The 24-member patrol includes members of the Regular Forces and Canadian Rangers, who are part-time reserve soldiers -- as well as a representative of the RCMP. The patrol will travel close to 8,000 kilometres, across some of the most challenging terrain in the world, to confirm Canada's sovereignty in the High Arctic as part of Operation Nunalivut 2007. Nunalivut translates as "land that is ours." The operation starts on March 24th and will carry on to April 14, 2007 in the Northern Arctic Archipelago.

"Canada's New Government is committed to defending Canada's Arctic and its jurisdiction over northern islands, waterways and resources," said the Honourable Gordon O'Connor, Minister of National Defence. "All participants in the patrol are helping to ensure that Canada remains the true north, strong and free. We wish you a successful patrol mission," Minister O'Connor said.

"Patrol missions like the one we are highlighting today are making an important contribution to ensuring we are able to defend our north," said the Honourable Stockwell Day, Minister of Public Safety Canada. "I congratulate all the Canadian Forces members taking part in Operation Nunalivut. I also want to congratulate Sgt Laurent Kringayark, who is the first member of the RCMP to be involved in a patrol of this kind. Your vigilance, dedication and sense of duty are helping keep Canada safe," Minister Day continued.

In addition to establishing a military presence, the patrols are helping to evaluate the terrain and infrastructure that exist in the High Arctic.

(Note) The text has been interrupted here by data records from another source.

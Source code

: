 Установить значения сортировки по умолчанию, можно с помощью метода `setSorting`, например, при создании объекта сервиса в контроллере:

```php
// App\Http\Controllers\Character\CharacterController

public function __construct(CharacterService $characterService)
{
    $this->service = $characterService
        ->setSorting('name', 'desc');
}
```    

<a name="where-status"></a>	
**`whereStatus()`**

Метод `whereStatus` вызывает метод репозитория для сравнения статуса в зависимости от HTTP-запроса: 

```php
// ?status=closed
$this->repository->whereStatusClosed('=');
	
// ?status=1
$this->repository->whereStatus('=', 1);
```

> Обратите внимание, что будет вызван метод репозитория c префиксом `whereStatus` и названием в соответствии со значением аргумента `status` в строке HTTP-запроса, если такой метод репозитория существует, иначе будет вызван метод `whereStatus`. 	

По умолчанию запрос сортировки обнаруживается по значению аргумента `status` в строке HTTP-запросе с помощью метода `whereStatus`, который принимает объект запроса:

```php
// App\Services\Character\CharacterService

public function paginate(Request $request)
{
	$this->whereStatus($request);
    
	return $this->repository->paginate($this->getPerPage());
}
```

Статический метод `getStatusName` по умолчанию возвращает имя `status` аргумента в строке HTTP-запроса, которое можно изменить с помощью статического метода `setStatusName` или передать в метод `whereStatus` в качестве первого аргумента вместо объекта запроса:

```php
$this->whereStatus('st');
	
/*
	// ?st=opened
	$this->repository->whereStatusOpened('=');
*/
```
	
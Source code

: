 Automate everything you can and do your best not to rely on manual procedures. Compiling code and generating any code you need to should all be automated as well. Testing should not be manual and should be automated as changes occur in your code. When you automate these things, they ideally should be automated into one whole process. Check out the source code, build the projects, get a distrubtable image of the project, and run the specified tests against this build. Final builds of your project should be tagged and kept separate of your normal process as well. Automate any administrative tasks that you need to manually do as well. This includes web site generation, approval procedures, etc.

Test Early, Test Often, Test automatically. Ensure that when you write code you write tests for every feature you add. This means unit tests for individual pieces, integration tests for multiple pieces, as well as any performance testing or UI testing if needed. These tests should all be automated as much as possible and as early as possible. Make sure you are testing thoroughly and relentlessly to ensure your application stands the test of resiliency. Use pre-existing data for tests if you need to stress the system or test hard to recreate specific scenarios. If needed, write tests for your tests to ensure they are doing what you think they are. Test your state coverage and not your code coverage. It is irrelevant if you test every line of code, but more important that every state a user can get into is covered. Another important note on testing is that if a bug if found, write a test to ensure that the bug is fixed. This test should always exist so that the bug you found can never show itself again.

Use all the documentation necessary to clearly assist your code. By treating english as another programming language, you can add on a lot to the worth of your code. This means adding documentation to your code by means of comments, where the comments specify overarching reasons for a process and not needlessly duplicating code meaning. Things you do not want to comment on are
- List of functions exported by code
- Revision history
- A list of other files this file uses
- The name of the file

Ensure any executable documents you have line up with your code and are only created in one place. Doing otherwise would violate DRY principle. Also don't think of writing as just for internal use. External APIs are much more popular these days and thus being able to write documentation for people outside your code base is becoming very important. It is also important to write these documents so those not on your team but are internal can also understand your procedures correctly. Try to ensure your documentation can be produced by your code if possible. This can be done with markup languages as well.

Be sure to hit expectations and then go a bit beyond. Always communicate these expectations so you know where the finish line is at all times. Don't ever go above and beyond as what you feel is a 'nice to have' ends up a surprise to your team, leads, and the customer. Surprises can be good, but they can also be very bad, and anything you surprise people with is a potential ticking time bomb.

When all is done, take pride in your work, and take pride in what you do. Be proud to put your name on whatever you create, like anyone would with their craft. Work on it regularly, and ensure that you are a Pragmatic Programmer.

They are also checking old wartime airfields, abandoned weather stations and other civilian and military structures.

"In addition to projecting Canadian sovereignty, the patrol helps us enhance our capacity to operate effectively in the north by getting to know the land, the weather conditions and the terrain," Minister O'Connor said. "While other government departments and agencies remain responsible for dealing with most security issues in the North, the Canadian Forces have a significant role to play in supporting them, asserting our sovereignty, and providing assistance to our citizens," Minister O'Connor added.

"Ensuring that there are more resources for these northern patrols is in keeping with this government's Canada First Defence Strategy. The Strategy's goal is to strengthen Canada's independent capacity to defend our national sovereignty and security - including in the Arctic," Minister O'Connor concluded.